_Data section_
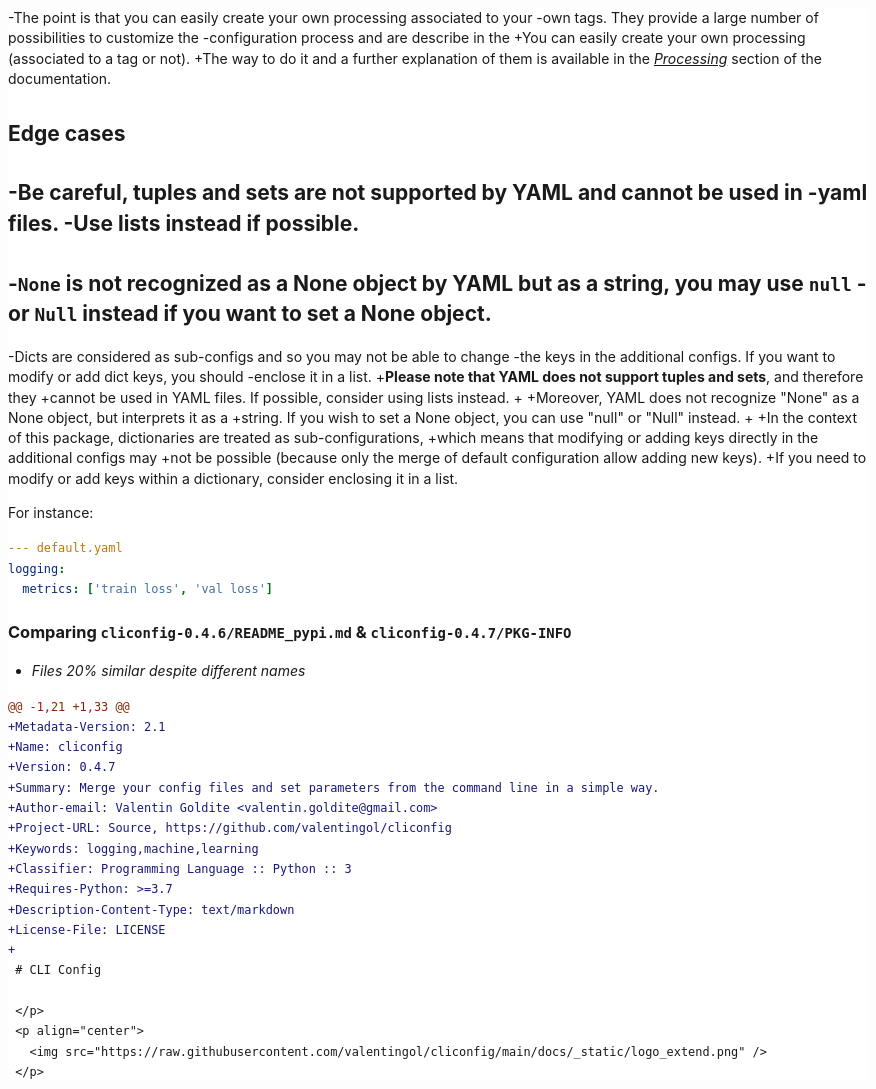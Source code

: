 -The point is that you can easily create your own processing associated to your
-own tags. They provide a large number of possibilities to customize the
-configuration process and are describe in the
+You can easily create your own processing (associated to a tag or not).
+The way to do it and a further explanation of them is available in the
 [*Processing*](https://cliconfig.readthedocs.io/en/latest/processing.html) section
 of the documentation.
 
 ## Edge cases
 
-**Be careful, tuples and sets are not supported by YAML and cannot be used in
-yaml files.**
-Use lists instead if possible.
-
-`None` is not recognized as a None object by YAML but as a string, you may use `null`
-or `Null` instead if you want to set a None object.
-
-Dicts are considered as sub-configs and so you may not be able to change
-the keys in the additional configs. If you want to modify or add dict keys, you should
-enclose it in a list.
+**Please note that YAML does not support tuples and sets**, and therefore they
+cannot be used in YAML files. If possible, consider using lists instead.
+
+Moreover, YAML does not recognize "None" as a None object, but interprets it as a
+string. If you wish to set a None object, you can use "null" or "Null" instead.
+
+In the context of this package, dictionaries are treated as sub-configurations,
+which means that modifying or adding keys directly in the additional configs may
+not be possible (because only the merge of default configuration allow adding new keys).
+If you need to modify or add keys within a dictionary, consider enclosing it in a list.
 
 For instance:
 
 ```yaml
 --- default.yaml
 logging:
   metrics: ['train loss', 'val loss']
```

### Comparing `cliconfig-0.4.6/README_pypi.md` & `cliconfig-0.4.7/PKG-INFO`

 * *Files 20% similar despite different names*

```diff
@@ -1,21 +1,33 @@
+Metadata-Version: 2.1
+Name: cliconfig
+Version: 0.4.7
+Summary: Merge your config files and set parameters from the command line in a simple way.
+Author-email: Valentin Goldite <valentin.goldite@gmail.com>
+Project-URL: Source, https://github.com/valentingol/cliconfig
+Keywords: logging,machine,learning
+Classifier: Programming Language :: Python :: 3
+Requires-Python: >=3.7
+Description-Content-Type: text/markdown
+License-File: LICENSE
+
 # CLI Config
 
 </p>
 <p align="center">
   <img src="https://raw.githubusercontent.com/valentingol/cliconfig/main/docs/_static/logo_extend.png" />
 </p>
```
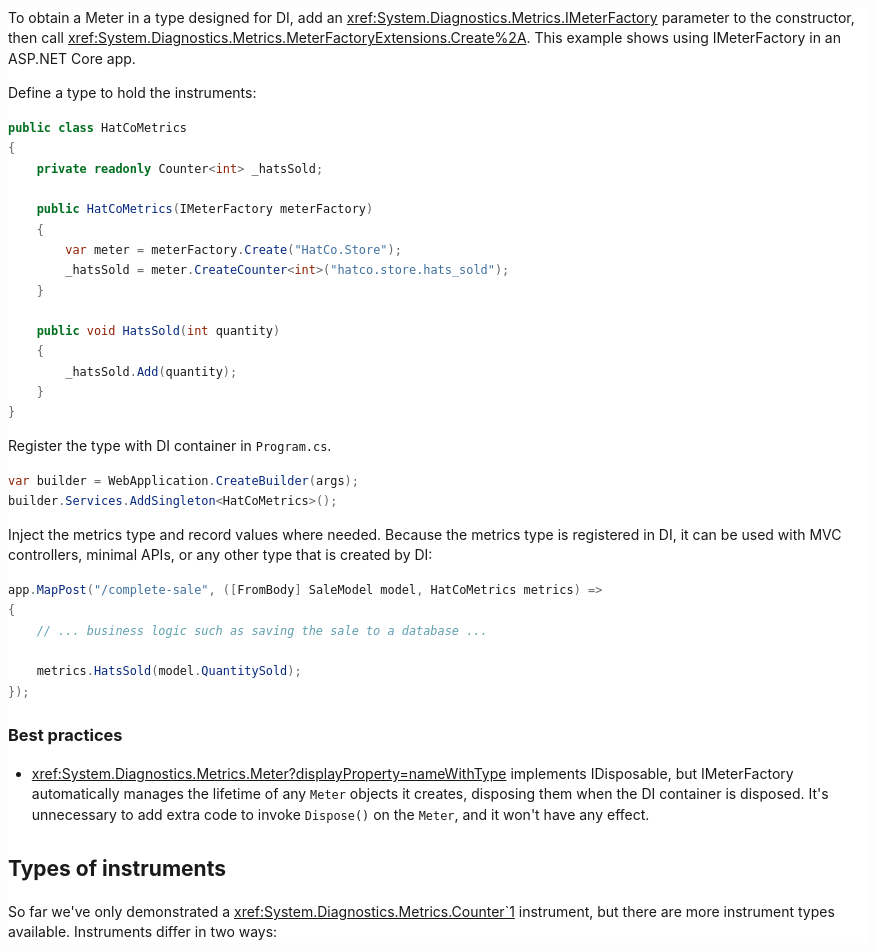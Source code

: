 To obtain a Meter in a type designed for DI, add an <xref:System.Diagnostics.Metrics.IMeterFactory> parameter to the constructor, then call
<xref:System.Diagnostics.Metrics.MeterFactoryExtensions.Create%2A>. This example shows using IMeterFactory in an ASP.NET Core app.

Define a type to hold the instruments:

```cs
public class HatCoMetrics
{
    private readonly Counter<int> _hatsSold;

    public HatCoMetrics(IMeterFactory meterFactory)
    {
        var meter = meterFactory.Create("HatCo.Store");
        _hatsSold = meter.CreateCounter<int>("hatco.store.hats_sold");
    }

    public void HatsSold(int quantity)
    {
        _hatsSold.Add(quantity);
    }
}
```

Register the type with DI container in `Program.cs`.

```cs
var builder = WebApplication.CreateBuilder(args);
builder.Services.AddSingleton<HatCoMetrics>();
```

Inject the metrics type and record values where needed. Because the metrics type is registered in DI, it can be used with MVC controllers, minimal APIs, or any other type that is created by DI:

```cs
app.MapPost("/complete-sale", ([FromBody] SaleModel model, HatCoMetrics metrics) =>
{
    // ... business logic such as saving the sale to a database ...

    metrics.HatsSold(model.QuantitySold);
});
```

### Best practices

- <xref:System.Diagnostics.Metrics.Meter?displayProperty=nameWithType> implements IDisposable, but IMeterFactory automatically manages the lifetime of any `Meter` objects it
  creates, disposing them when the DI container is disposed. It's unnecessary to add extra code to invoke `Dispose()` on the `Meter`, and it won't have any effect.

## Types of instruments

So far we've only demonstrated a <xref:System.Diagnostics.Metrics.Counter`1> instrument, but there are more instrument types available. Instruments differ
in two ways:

_Brief_
Drop the images and transcribe the entries above exactly.

_Answer box_
Source code

: -The point is that you can easily create your own processing associated to your
-own tags. They provide a large number of possibilities to customize the
-configuration process and are describe in the
+You can easily create your own processing (associated to a tag or not).
+The way to do it and a further explanation of them is available in the
 [*Processing*](https://cliconfig.readthedocs.io/en/latest/processing.html) section
 of the documentation.
 
 ## Edge cases
 
-**Be careful, tuples and sets are not supported by YAML and cannot be used in
-yaml files.**
-Use lists instead if possible.
-
-`None` is not recognized as a None object by YAML but as a string, you may use `null`
-or `Null` instead if you want to set a None object.
-
-Dicts are considered as sub-configs and so you may not be able to change
-the keys in the additional configs. If you want to modify or add dict keys, you should
-enclose it in a list.
+**Please note that YAML does not support tuples and sets**, and therefore they
+cannot be used in YAML files. If possible, consider using lists instead.
+
+Moreover, YAML does not recognize "None" as a None object, but interprets it as a
+string. If you wish to set a None object, you can use "null" or "Null" instead.
+
+In the context of this package, dictionaries are treated as sub-configurations,
+which means that modifying or adding keys directly in the additional configs may
+not be possible (because only the merge of default configuration allow adding new keys).
+If you need to modify or add keys within a dictionary, consider enclosing it in a list.
 
 For instance:
 
 ```yaml
 --- default.yaml
 logging:
   metrics: ['train loss', 'val loss']
```

### Comparing `cliconfig-0.4.6/README_pypi.md` & `cliconfig-0.4.7/PKG-INFO`

 * *Files 20% similar despite different names*

```diff
@@ -1,21 +1,33 @@
+Metadata-Version: 2.1
+Name: cliconfig
+Version: 0.4.7
+Summary: Merge your config files and set parameters from the command line in a simple way.
+Author-email: Valentin Goldite <valentin.goldite@gmail.com>
+Project-URL: Source, https://github.com/valentingol/cliconfig
+Keywords: logging,machine,learning
+Classifier: Programming Language :: Python :: 3
+Requires-Python: >=3.7
+Description-Content-Type: text/markdown
+License-File: LICENSE
+
 # CLI Config
 
 </p>
 <p align="center">
   <img src="https://raw.githubusercontent.com/valentingol/cliconfig/main/docs/_static/logo_extend.png" />
 </p>
```
Source code

: To obtain a Meter in a type designed for DI, add an <xref:System.Diagnostics.Metrics.IMeterFactory> parameter to the constructor, then call
<xref:System.Diagnostics.Metrics.MeterFactoryExtensions.Create%2A>. This example shows using IMeterFactory in an ASP.NET Core app.

Define a type to hold the instruments:

```cs
public class HatCoMetrics
{
    private readonly Counter<int> _hatsSold;

    public HatCoMetrics(IMeterFactory meterFactory)
    {
        var meter = meterFactory.Create("HatCo.Store");
        _hatsSold = meter.CreateCounter<int>("hatco.store.hats_sold");
    }

    public void HatsSold(int quantity)
    {
        _hatsSold.Add(quantity);
    }
}
```

Register the type with DI container in `Program.cs`.

```cs
var builder = WebApplication.CreateBuilder(args);
builder.Services.AddSingleton<HatCoMetrics>();
```

Inject the metrics type and record values where needed. Because the metrics type is registered in DI, it can be used with MVC controllers, minimal APIs, or any other type that is created by DI:

```cs
app.MapPost("/complete-sale", ([FromBody] SaleModel model, HatCoMetrics metrics) =>
{
    // ... business logic such as saving the sale to a database ...

    metrics.HatsSold(model.QuantitySold);
});
```

### Best practices

- <xref:System.Diagnostics.Metrics.Meter?displayProperty=nameWithType> implements IDisposable, but IMeterFactory automatically manages the lifetime of any `Meter` objects it
  creates, disposing them when the DI container is disposed. It's unnecessary to add extra code to invoke `Dispose()` on the `Meter`, and it won't have any effect.

## Types of instruments

So far we've only demonstrated a <xref:System.Diagnostics.Metrics.Counter`1> instrument, but there are more instrument types available. Instruments differ
in two ways:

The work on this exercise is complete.